At their best, blogs are a valuable source of information. Those written by insiders with in-depth knowledge of their subject and contacts that no outside observer can hope to match can give a perspective that the mainstream media and even the more specialized trade press can’t equal.But blogs are in their infancy, and some practices we’re hearing about recently could endanger their credibility, if they continue.
Some bloggers are taking money to review products, and/or to say nice things about them. In some cases, apparently, it’s a case of accepting cash to write a review without promising to sing the product’s praises. In others it’s straight pay-for-praise.
Blogs that create the appearance of objective reporting or commentary carry an implied promise to the reader that their content is either objective fact or the honest opinion of the blogger. Taking pay to write about a product – especially to praise it – betrays the reader.
I know some readers will say “Oh come off it, the mainstream media does that all the time.” If you’re determined to believe that it will do very little good for me to say this, but I’ll say it anyway: that’s not true.
Yes, publications, like most blogs, earn revenue from advertising, and the more specialized the publication the more likely it is that many of the advertisers are the same companies being written about. Well-run publications are very careful not to let that fact influence their coverage. Those that aren’t so careful pay a price in credibility.

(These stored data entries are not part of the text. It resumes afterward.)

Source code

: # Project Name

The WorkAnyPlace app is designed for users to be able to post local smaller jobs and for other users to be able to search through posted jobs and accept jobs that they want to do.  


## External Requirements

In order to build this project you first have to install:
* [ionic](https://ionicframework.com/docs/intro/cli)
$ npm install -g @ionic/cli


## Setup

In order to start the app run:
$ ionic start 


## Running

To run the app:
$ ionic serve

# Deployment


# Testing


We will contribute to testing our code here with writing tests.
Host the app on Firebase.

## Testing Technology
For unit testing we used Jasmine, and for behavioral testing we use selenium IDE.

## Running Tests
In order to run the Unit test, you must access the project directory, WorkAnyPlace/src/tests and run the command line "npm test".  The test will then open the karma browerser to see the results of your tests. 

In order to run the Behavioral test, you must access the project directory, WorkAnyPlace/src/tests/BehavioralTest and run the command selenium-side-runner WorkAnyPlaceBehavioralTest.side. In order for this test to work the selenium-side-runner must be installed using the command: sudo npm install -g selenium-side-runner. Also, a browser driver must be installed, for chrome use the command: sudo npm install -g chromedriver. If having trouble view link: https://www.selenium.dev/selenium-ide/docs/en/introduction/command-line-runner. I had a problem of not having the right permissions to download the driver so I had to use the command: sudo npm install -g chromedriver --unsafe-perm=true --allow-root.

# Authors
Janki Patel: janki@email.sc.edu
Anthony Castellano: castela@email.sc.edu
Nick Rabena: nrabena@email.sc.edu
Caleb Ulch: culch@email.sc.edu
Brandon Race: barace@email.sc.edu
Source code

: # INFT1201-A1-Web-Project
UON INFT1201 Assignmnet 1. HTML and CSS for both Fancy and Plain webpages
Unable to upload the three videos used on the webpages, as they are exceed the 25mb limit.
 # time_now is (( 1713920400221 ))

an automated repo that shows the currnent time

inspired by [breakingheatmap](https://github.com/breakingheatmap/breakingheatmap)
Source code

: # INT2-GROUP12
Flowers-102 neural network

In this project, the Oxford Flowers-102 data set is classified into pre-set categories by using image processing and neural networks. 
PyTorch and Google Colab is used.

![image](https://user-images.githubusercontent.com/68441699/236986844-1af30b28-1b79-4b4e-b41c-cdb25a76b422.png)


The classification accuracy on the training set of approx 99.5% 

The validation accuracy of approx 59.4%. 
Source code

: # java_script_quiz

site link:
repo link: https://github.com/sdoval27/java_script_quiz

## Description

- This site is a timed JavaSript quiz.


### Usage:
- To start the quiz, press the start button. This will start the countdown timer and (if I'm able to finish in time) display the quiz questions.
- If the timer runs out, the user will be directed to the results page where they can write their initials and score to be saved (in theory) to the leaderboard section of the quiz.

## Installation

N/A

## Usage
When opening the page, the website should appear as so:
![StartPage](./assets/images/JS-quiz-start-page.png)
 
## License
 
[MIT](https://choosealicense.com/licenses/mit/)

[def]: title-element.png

There are gray areas. Vendors do spend lots of money trying to draw the media’s attention to their products, which sometimes includes paying reporters’ travel and accommodation costs to attend product launches and other events.
Personally I attend a few events – on average maybe two a year – where travel and accommodation and sometimes meals are paid for by a vendor or someone else with something to promote. I do so only when I’m confident the event is newsworthy, and I make no promises to write about it.
Everyone has their own rules about those things, but I don’t know any reporter who would take payment from a vendor to write about their product. At least I hope I don’t.
Because that isn’t a gray area. It’s crossing the line – not just straying a little bit to the other side but taking a long jump so far that when you turn around you can barely see the line in the distance.
There’s a lot of talk these days about citizen journalism. This might be a threat to people who make their living in the media, but it’s a promising development. More voices can’t help but be good – provided they’re credible. It’s unfortunate there are no universal standards for blogs. But in fact there are no universal standards for the traditional media either (and lets face it, the behaviour of a few media companies reflects that). It comes down to reputation.
When head-office bean counters tell newspaper columnists what to write, smart readers look elsewhere for their information. When bloggers sell mentions on their blogs to the highest bidders, without clearly labeling that paid promotion as advertising, smart readers will do the same. If too many bloggers do this, the entire medium risks being tarred with the same brush. Bloggers, take note.